[Entries taken from a collection]
○ ○ ○ ○ ○ ○ ○

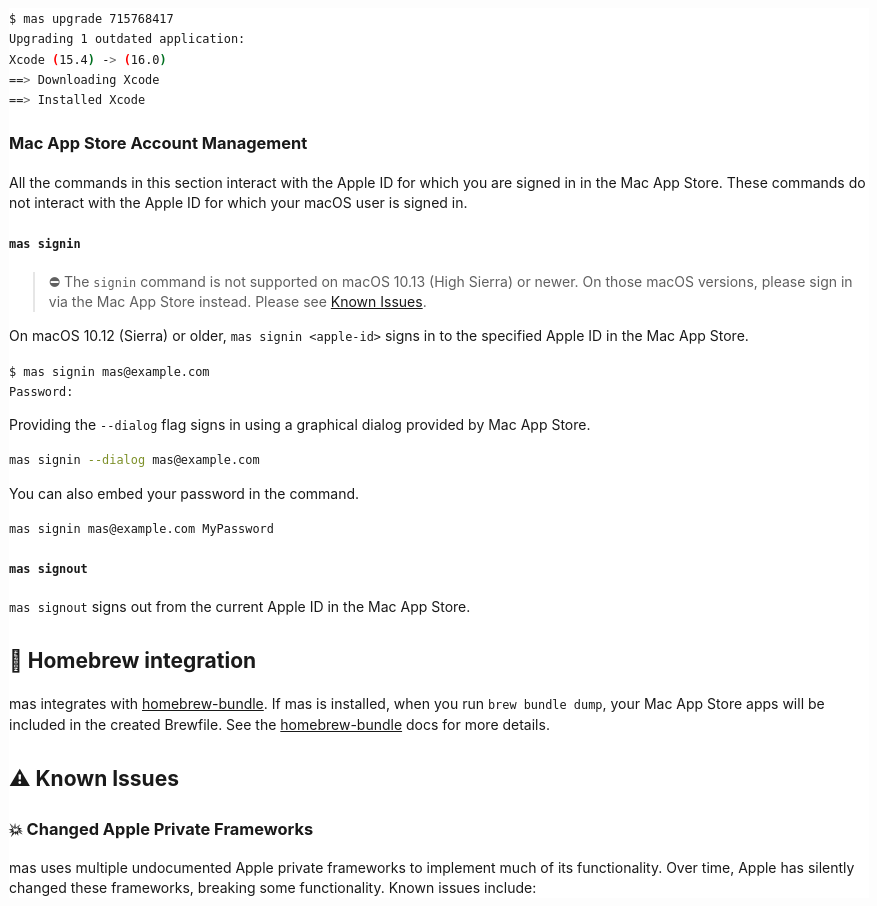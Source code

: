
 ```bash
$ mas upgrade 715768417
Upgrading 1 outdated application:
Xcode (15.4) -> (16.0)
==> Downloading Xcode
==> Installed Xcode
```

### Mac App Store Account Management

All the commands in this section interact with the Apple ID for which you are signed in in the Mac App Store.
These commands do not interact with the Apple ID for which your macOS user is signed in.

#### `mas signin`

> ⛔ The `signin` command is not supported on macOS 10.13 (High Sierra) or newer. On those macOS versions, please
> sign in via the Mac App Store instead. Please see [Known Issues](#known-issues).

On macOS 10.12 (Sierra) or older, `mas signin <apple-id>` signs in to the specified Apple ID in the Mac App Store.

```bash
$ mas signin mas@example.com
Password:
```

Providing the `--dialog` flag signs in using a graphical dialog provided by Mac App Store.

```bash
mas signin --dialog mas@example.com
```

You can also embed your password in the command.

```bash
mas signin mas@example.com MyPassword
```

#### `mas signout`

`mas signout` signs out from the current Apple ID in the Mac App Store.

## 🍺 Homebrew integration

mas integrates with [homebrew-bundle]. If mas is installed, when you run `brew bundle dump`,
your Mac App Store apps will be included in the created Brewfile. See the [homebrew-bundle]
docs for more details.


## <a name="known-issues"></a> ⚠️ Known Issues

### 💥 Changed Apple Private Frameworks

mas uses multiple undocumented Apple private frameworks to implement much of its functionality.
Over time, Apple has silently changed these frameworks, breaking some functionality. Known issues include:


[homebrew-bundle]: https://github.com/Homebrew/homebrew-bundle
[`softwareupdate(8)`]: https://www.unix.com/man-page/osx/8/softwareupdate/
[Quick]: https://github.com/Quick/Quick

○ ○ ○ ○ ○ ○ ○

→ **ABOUT THIS EXERCISE**
Each line from the one with "mas uses multiple" through the last line of the records must be written out word for word. Include nothing else.

→ **FINISHED EXERCISE**
mas uses multiple undocumented Apple private frameworks to implement much of its functionality.
Over time, Apple has silently changed these frameworks, breaking some functionality. Known issues include:


[homebrew-bundle]: https://github.com/Homebrew/homebrew-bundle
[`softwareupdate(8)`]: https://www.unix.com/man-page/osx/8/softwareupdate/
[Quick]: https://github.com/Quick/Quick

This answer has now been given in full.